Stephen Timms (Lab) says Nadhim Zahawi went on TV and said his tax affairs were fully paid and up to date in the summer. But we now know that is not true, don’t we?
Quin says he does not know the answer to that.
Richard Burgon (Lab) says Rishi Sunak promised to act with integrity when be became PM. He says when you have a government “of the super-rich, for the super-rich”, conflicts of interest are more likely.
Gagan Mohindra (Con) asks Quin if he agrees that the outcome of the inquiry into Nadhim Zahawi should not be pre-judged. Quin does agree (unsurprisingly).
Angela Richardson (Con) accuses Labour of “brass neck”. She says Labour spent months calling for a No 10 ethics adviser to be appointed, but now he is in place, Labour says his advice is not needed.
John Nicolson is speaking for the SNP. He sits on the culture committee, and he focuses on the Richard Sharp appointment.
He says Sharp never mentioned his involvement with the loan guarantee to Boris Johnson when he appeared before the committee.
Other applicants were told not to reply, he says. He says “even by the grubby standards of this government it’s all a bit banana republic”.
Quin says a robust process was followed. He says the BBC itself is going to look into this.
Quin is replying to Rayner.
He says the government will follow process, and await the outcome of the investigation.
He provokes laughter from some MPs when he says the government believes in professionalism and integrity.
Labour should do the same, he says.
Angela Rayner, Labour’s deputy leader, is responding now.
She does not seem to be paying much attention to the Speaker’s ruling about not criticising individuals. She asks Nadhim Zahawi could be appointed to run the tax system when he owed taxes himself. She says this is so absurd that people must have assumed it might never happen.
Jeremy Quin,the Cabinet Office minister, makes a short statement.
He talks about how ministers are appointment, but he does refer to the Nadhim Zahawi case at the end, saying the No 10 ethics adviser, Sir Laurie Magnus, is now looking into this.
The Labour urgent question is taking place now.
Labour is asking for a statement on the government’s “processes for vetting ministerial appointments and managing conflicts of interest”.
Sir Lindsay Hoyle, the Speaker, says MPs can ask about these issues.
But he says they are not debating a substantive motion, and so MPs should not criticise other MPs.
William Shawcross, the commissioner for public appointments, has announced that he will view the circumstances that led to Richard Sharp being appointed as chairman of the BBC. In a statement prompted by yesterday’s Sunday Times revelations, and a call for a review from Labour, he said:
The role of the commissioner is to oversee the public appointments process and ensure appointments are made fairly, openly and on merit.
I intend to review this competition to assure myself and the public that the process was run in compliance with the government’s governance code for public appointments, using my powers under the order in council 2019 and the governance code.

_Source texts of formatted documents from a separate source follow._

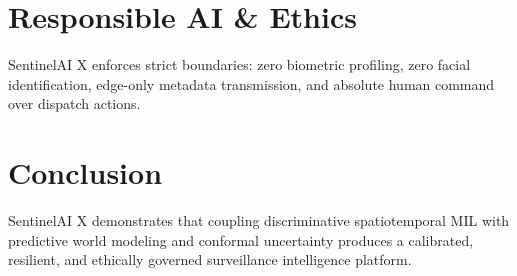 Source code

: \documentclass[10pt,journal,compsoc]{IEEEtran}
\begin{document}
\section{Responsible AI \& Ethics}
SentinelAI X enforces strict boundaries: zero biometric profiling, zero facial identification, edge-only metadata transmission, and absolute human command over dispatch actions.

\section{Conclusion}
SentinelAI X demonstrates that coupling discriminative spatiotemporal MIL with predictive world modeling and conformal uncertainty produces a calibrated, resilient, and ethically governed surveillance intelligence platform.



\end{document}
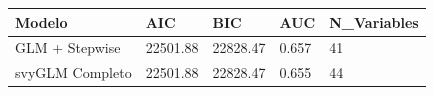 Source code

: \begin{tabular}{lllll}
  \toprule
Modelo & AIC & BIC & AUC & N\_Variables \\ 
  \midrule
GLM + Stepwise & 22501.88 & 22828.47 & 0.657 & 41 \\ 
  svyGLM Completo & 22501.88 & 22828.47 & 0.655 & 44 \\ 
   \bottomrule
\end{tabular}
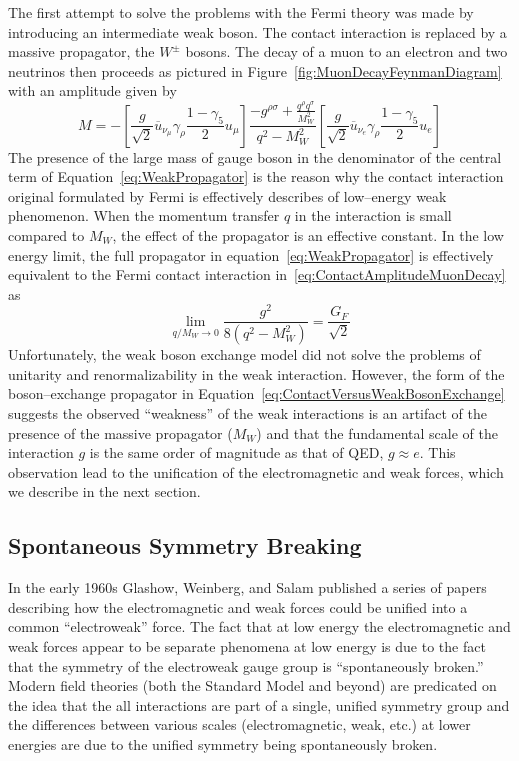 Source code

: The first attempt to solve the problems with the Fermi theory was made by
introducing an intermediate weak boson.  The contact interaction is replaced by
a massive propagator, the $W^\pm$ bosons.  The decay of a muon to an electron
and two neutrinos then proceeds as pictured in
Figure~\ref{fig:MuonDecayFeynmanDiagram} with an amplitude given
by~\cite{Morii:SMandBSM}
\begin{equation}
  M = - \left[\frac{g}{\sqrt{2}} \overline u_{\nu_\mu} \gamma_\rho \frac{1 -
  \gamma_5}{2} u_\mu\right] \frac{-g^{\rho\sigma} + \frac{q^\rho
  q^\sigma}{M_W^2}}{q^2 - M_W^2} 
  \left[\frac{g}{\sqrt{2}} \overline u_{\nu_e} \gamma_\rho \frac{1 -
  \gamma_5}{2} u_e\right]
  \label{eq:WeakPropagator}
\end{equation}
The presence of the large mass of gauge boson in the denominator of the central
term of Equation~\ref{eq:WeakPropagator} is the reason why the contact
interaction original formulated by Fermi is effectively describes of low--energy
weak phenomenon.  When the momentum transfer $q$ in the interaction is small
compared to $M_W$, the effect of the propagator is an effective constant.  In
the low energy limit, the full propagator in equation~\ref{eq:WeakPropagator} is
effectively equivalent to the Fermi contact interaction
in~\ref{eq:ContactAmplitudeMuonDecay} as
\begin{equation}
  \lim_{q/M_W \to 0}\frac{g^2}{8(q^2-M^2_W)} = \frac{G_F}{\sqrt{2}} 
  \label{eq:ContactVersusWeakBosonExchange}
\end{equation}
Unfortunately, the weak boson exchange model did not solve the problems of
unitarity and renormalizability in the weak interaction.   However, the form of
the boson--exchange propagator in
Equation~\ref{eq:ContactVersusWeakBosonExchange} suggests the observed
``weakness'' of the weak interactions is an artifact of the presence of the
massive propagator ($M_W$) and that the fundamental scale of the interaction $g$
is the same order of magnitude as that of QED, $g \approx e$.  This observation
lead to the unification of the electromagnetic and weak forces, which we
describe in the next section.

\subsection{Spontaneous Symmetry Breaking}
\label{sec:SSB}
In the early 1960s Glashow, Weinberg, and Salam published a series of papers
describing how the electromagnetic and weak forces could be unified into a
common ``electroweak'' force.  The fact that at low energy the electromagnetic
and weak forces appear to be separate phenomena at low energy is due to the fact that the
symmetry of the electroweak gauge group is ``spontaneously broken.''  Modern
field theories (both the Standard Model and beyond) are predicated on the idea
that the all interactions are part of a single, unified symmetry group and the 
differences between various scales (electromagnetic, weak, etc.) at lower
energies are due to the unified symmetry being spontaneously broken.


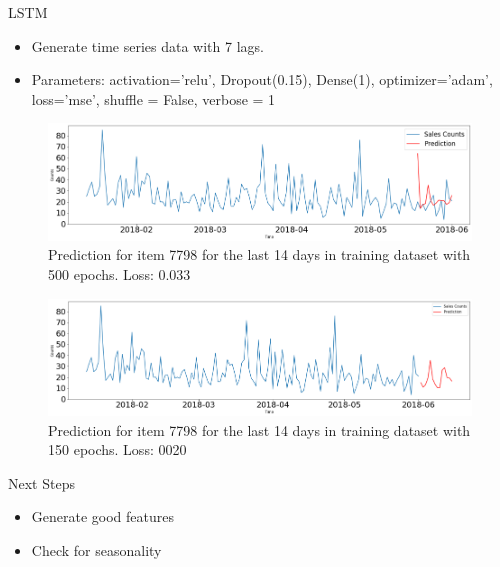 \documentclass[10pt, xcolor=dvipsnames]{beamer}
\begin{document}
\begin{frame}{LSTM}
\begin{footnotesize}
\begin{itemize}
	\item Generate time series data with 7 lags.
	\item Parameters: activation='relu', Dropout(0.15), Dense(1), optimizer='adam', loss='mse', shuffle = False, verbose = 1
\end{itemize}
\end{footnotesize}
\begin{figure}
\includegraphics[width=.8\textwidth]{lstm1.png}
\vspace{-12px}
\caption{\tiny Prediction for item 7798 for the last 14 days in training dataset with 500 epochs. Loss: 0.033}
\end{figure}
\vspace{-18px}
\begin{figure}
\includegraphics[width=.8\textwidth]{lstm2.png}
\vspace{-12px}
\caption{\tiny Prediction for item 7798 for the last 14 days in training dataset with 150 epochs. Loss: 0020}
\end{figure}

\end{frame}


\begin{frame}{Next Steps}
        \begin{itemize}
         \item Generate good features
         \item Check for seasonality
        \end{itemize}
\end{frame}
\end{document}
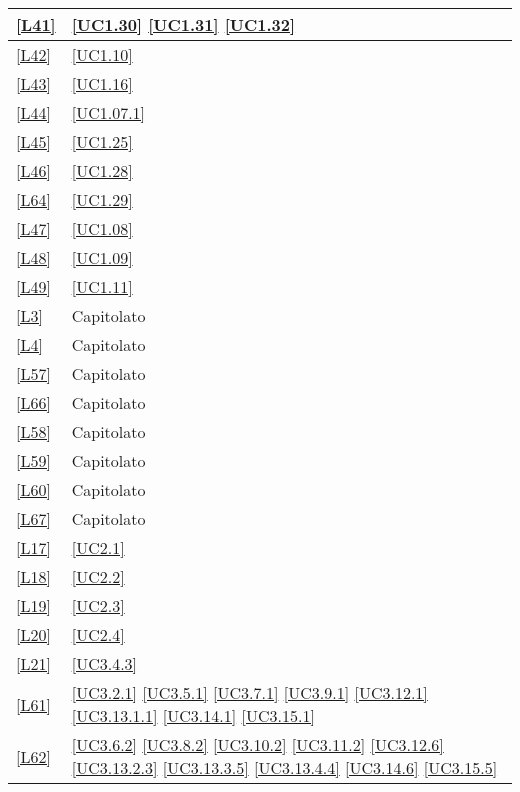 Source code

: \begin{longtable}{|P{6cm}|P{6cm}|}
	\hline \ref{L41} & \ref{UC1.30} \linebreak \ref{UC1.31} \linebreak \ref{UC1.32} \\
	\hline \ref{L42} & \ref{UC1.10} \\
	\hline \ref{L43} & \ref{UC1.16} \\
	\hline \ref{L44} & \ref{UC1.07.1} \\
	\hline \ref{L45} & \ref{UC1.25} \\
	\hline \ref{L46} & \ref{UC1.28} \\
	\hline \ref{L64} & \ref{UC1.29}  \\	 
	\hline \ref{L47} & \ref{UC1.08} \\
	\hline \ref{L48} & \ref{UC1.09} \\
	\hline \ref{L49} & \ref{UC1.11} \\
	\hline \ref{L3} & Capitolato \\
	\hline \ref{L4} & Capitolato \\	
	\hline \ref{L57} & Capitolato \\
	\hline \ref{L66} & Capitolato \\
	\hline \ref{L58} & Capitolato \\
	\hline \ref{L59} & Capitolato \\
	\hline \ref{L60} & Capitolato \\
	\hline \ref{L67} & Capitolato \\
	\hline \ref{L17} & \ref{UC2.1} \\
	\hline \ref{L18} & \ref{UC2.2} \\
	\hline \ref{L19} & \ref{UC2.3} \\
	\hline \ref{L20} & \ref{UC2.4} \\	
	\hline \ref{L21} & \ref{UC3.4.3} \\
	\hline \ref{L61} & \ref{UC3.2.1} \linebreak \ref{UC3.5.1} \linebreak \ref{UC3.7.1} \linebreak \ref{UC3.9.1} \linebreak \ref{UC3.12.1} \linebreak \ref{UC3.13.1.1} \linebreak \ref{UC3.14.1} \linebreak \ref{UC3.15.1} \\
	\hline \ref{L62} & \ref{UC3.6.2} \linebreak \ref{UC3.8.2} \linebreak \ref{UC3.10.2} \ref{UC3.11.2} \linebreak \ref{UC3.12.6}  \linebreak \ref{UC3.13.2.3} \linebreak \ref{UC3.13.3.5}  \linebreak \ref{UC3.13.4.4} \linebreak \ref{UC3.14.6} \linebreak \ref{UC3.15.5}\\

\end{longtable}

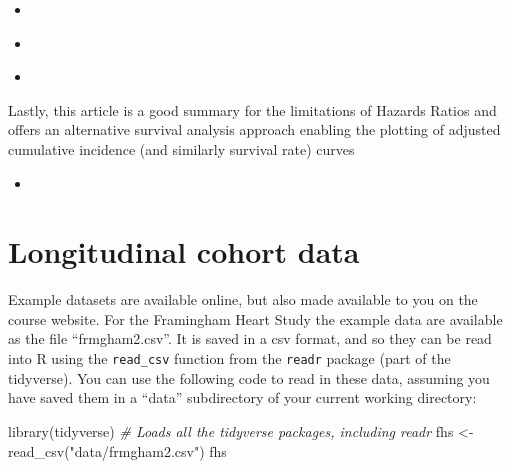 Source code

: \documentclass[
]{book}
\newenvironment{Shaded}{\begin{snugshade}}{\end{snugshade}}
\newcommand{\CommentTok}[1]{\textcolor[rgb]{0.56,0.35,0.01}{\textit{#1}}}
\newcommand{\FunctionTok}[1]{\textcolor[rgb]{0.00,0.00,0.00}{#1}}
\newcommand{\NormalTok}[1]{#1}
\newcommand{\OtherTok}[1]{\textcolor[rgb]{0.56,0.35,0.01}{#1}}
\newcommand{\StringTok}[1]{\textcolor[rgb]{0.31,0.60,0.02}{#1}}
\providecommand{\tightlist}{%
  \setlength{\itemsep}{0pt}\setlength{\parskip}{0pt}}
\begin{document}
\begin{itemize}
\item
  \citet{clark2003survival}
\item
  \citet{bradburn2003survival}
\item
  \citet{bradburn2003survival2}
\end{itemize}

Lastly, this article is a good summary for the limitations of Hazards Ratios and offers an alternative survival analysis approach enabling the plotting of adjusted cumulative incidence (and similarly survival rate) curves

\begin{itemize}
\tightlist
\item
  \citet{hernan2010hazards}
\end{itemize}

\hypertarget{longitudinal-cohort-data}{%
\section{Longitudinal cohort data}\label{longitudinal-cohort-data}}

Example datasets are available online, but also made available to you on the course
website. For the Framingham Heart Study the example data are available as the file
``frmgham2.csv''. It is saved in a csv format, and so they can be read into R using the
\texttt{read\_csv} function from the \texttt{readr} package (part of the tidyverse). You can use the following code to read in these data, assuming you have saved them in a ``data'' subdirectory of your current
working directory:

\begin{Shaded}
\begin{Highlighting}[]
\FunctionTok{library}\NormalTok{(tidyverse) }\CommentTok{\# Loads all the tidyverse packages, including readr}
\NormalTok{fhs }\OtherTok{\textless{}{-}} \FunctionTok{read\_csv}\NormalTok{(}\StringTok{"data/frmgham2.csv"}\NormalTok{)}
\NormalTok{fhs}
\end{Highlighting}
\end{Shaded}
\end{document}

My office has today called for the relevant papers from the Department for Media, Culture and Sport.
Dominic Grieve, the former Tory attorney general, adopted almost exactly the same line as Labour’s Angela Rayner (see 1.50pm) when he was asked about Nadhim Zahawi on the World at One. He said that that Rishi Sunak should not need an ethics adviser to determine whether or not Zahawi was in the wrong.
Grieve told the programme:
The question as to whether somebody’s tax affairs have become sufficiently badly handled that they are proper people to remain in government is something which is dependent on facts. It doesn’t need the ethics advisor to tell you that.
Grieve, who left the Conservative party over Brexit, also said that ministers should be willing to resign over mistakes, instead of clining on to office. He said:
There is something slightly cleansing about somebody taking responsibility and giving up office if they come in for sustained criticism on something, whether it’s personal or indeed a policy failure.
But we’ve seem to gotten away from that. Instead we seem to be in a world where people don’t resign and then it all gets dragged out and the longer it gets dragged out, the bigger the reputational damage to the political party but also to politics and politicians more generally.
Keir Starmer has said that he wants people in the Labour party to discuss their differences on trans issues “with respect and with tolerance”.
He was speaking on a visit today after the Labour MP Rosie Duffield said last week that that she felt “ostracised” by the party because of her gender-critical views, and a Labour aide was subsequently recorded being critical about her.
I’m very concerned that all of our discussions in the Labour Party and in politics are discussions that we have with respect and with tolerance.
And they’re the principles and the values that I want to see in our Labour Party and that I insist on in our Labour party, whether it’s Rosie Duffield or anybody else.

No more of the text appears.